• Records supplied
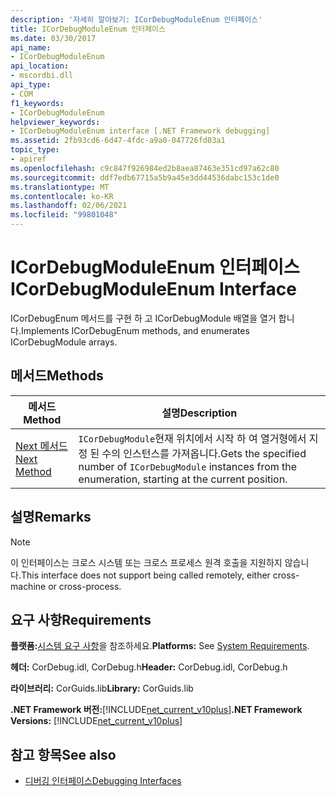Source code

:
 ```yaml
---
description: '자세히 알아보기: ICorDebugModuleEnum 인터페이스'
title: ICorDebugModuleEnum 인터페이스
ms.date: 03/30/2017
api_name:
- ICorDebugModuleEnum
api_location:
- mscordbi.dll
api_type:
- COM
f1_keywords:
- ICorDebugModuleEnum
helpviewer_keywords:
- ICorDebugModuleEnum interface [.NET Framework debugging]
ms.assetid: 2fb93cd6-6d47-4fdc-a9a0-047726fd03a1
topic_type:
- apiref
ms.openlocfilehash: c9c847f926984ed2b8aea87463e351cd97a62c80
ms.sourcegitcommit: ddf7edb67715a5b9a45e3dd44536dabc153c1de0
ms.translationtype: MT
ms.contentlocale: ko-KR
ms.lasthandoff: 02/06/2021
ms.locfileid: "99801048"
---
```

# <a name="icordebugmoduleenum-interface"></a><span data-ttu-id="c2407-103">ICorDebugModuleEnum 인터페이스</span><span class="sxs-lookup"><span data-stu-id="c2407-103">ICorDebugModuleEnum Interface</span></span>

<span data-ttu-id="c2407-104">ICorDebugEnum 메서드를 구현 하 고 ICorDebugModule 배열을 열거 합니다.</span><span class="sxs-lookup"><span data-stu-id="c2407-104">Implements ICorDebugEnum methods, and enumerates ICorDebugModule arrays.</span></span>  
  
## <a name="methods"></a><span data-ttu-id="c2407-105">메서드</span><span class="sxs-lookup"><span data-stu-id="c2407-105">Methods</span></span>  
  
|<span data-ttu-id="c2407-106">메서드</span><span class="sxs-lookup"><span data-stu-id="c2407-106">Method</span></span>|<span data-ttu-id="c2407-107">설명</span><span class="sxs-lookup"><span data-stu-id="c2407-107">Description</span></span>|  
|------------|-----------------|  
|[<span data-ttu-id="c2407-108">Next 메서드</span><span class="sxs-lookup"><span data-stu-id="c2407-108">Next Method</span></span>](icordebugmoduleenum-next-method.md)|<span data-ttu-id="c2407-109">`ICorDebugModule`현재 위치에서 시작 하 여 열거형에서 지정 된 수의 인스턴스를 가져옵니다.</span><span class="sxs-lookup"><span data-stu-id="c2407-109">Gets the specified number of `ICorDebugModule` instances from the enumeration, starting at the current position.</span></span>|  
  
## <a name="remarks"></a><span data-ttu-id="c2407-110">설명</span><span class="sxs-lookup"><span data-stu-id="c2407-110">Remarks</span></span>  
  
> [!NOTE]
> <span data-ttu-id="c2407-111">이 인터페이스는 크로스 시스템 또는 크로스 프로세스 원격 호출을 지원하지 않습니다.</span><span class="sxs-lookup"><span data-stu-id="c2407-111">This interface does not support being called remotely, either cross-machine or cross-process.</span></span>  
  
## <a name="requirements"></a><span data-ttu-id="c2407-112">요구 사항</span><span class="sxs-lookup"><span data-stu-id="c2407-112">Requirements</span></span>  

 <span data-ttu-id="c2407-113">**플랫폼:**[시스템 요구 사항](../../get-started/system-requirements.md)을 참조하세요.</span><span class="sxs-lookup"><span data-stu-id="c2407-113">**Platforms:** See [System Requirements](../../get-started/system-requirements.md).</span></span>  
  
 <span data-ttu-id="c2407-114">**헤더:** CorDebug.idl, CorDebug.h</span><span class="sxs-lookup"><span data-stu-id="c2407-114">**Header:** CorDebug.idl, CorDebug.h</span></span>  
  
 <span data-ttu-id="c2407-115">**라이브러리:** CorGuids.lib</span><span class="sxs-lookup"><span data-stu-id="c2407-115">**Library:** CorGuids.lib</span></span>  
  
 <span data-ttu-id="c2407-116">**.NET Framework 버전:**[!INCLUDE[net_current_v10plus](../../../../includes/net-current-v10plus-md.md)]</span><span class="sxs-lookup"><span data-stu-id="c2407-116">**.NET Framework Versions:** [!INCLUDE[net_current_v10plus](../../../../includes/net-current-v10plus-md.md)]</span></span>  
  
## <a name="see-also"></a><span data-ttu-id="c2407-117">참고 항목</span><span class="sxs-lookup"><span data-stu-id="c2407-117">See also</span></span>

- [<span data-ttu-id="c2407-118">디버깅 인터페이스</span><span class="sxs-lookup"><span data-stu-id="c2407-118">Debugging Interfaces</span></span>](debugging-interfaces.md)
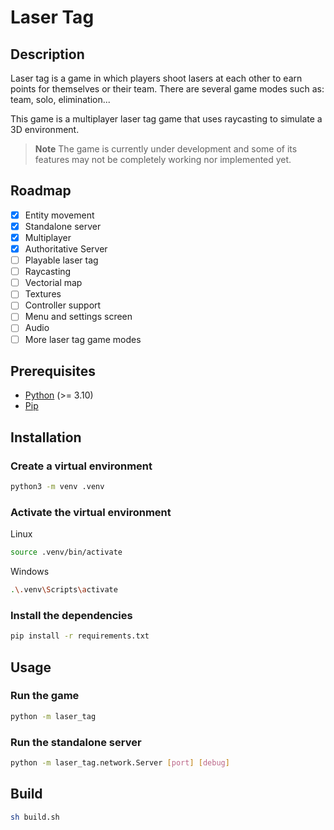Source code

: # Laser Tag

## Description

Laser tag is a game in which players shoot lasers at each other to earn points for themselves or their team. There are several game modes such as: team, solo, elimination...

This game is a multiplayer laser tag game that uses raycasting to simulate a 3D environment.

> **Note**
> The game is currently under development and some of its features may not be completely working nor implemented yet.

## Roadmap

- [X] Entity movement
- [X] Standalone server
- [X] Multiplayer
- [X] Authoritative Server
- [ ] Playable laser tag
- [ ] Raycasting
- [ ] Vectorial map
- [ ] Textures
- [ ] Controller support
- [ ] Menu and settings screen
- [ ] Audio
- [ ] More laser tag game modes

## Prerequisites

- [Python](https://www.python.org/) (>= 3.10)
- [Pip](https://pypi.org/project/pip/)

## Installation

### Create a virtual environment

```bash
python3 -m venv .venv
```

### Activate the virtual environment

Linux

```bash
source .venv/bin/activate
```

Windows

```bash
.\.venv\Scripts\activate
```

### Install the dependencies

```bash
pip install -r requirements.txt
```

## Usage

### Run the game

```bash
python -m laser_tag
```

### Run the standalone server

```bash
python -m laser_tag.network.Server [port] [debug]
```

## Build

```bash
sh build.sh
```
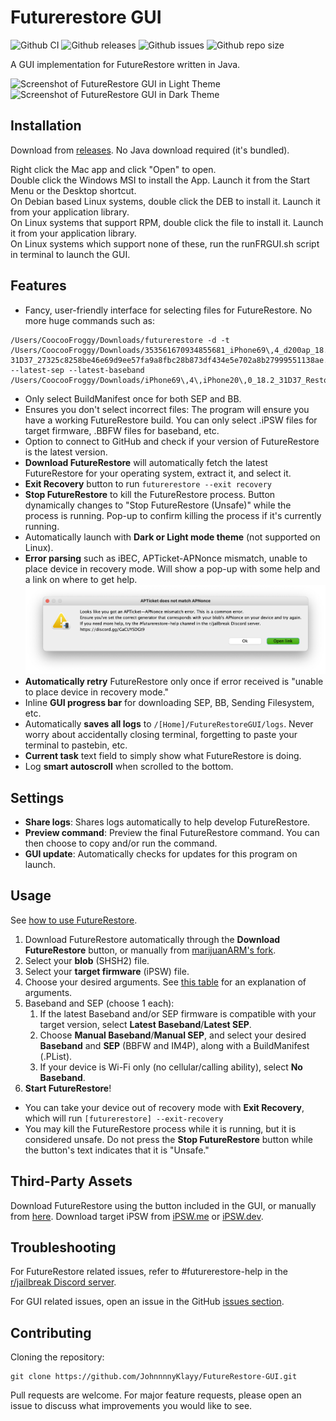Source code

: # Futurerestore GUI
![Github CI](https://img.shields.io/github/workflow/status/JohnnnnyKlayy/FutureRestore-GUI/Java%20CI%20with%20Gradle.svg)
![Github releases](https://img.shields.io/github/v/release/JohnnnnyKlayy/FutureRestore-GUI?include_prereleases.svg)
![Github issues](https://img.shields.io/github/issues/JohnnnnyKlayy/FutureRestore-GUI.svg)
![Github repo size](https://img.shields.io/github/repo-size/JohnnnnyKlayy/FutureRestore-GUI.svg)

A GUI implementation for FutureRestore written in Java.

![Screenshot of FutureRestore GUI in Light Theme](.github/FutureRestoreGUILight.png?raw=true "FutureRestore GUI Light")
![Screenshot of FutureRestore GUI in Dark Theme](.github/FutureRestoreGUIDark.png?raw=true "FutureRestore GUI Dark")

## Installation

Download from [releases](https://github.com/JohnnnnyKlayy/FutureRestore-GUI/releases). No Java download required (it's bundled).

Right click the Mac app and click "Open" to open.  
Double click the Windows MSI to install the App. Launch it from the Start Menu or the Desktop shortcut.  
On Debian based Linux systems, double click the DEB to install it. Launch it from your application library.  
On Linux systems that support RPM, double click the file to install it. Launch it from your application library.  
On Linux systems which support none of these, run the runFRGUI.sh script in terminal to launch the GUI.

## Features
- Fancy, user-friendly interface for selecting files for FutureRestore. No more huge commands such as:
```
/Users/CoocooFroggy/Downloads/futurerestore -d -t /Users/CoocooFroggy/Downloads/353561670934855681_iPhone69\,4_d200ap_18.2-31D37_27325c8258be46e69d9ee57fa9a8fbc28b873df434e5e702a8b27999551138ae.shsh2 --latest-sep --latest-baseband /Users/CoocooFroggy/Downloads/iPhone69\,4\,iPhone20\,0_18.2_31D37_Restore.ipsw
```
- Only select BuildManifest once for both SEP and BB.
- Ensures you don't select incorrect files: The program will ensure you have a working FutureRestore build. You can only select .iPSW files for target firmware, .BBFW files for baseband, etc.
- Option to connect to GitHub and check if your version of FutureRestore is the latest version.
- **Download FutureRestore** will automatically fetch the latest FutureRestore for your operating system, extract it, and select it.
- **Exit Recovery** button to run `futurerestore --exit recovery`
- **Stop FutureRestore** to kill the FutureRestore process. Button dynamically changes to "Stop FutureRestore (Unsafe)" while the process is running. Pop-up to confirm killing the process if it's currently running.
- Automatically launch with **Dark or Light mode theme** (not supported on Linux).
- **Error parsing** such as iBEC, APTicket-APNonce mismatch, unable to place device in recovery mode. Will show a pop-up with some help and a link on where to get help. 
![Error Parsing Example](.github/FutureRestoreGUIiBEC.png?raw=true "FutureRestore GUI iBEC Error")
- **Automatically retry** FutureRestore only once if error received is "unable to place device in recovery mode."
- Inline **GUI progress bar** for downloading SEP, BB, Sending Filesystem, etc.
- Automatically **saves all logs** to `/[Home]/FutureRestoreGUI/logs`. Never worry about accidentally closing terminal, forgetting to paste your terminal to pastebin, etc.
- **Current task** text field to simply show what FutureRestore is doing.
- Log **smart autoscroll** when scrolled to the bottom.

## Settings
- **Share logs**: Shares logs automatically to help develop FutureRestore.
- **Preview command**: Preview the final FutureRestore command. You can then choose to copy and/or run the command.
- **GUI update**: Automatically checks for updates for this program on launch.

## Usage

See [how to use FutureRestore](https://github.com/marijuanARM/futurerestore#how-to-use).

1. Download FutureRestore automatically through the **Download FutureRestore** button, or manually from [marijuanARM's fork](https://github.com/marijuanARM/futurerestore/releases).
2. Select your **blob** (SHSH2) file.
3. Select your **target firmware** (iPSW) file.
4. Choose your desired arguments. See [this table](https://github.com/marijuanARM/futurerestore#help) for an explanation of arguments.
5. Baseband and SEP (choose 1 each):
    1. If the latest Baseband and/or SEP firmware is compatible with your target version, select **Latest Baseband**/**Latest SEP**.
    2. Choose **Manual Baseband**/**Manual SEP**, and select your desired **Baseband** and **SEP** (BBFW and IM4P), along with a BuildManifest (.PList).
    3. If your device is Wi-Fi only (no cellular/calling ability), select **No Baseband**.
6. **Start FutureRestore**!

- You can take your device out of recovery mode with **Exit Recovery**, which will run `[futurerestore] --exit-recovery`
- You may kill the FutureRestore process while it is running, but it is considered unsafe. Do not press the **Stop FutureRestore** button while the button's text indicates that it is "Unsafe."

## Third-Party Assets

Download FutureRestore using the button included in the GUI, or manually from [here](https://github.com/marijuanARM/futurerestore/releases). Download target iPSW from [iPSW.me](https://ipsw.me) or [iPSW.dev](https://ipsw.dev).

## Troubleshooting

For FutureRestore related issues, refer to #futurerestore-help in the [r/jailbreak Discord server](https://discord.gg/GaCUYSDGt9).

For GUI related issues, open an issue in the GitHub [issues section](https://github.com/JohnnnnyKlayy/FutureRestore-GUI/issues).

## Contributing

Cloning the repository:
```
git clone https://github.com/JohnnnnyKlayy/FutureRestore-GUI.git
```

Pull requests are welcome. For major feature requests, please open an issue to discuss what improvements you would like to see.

• Exercise
Among the records, find every line holding the word "place" and copy it.

• Response to this exercise
- **Error parsing** such as iBEC, APTicket-APNonce mismatch, unable to place device in recovery mode. Will show a pop-up with some help and a link on where to get help. 
- **Automatically retry** FutureRestore only once if error received is "unable to place device in recovery mode."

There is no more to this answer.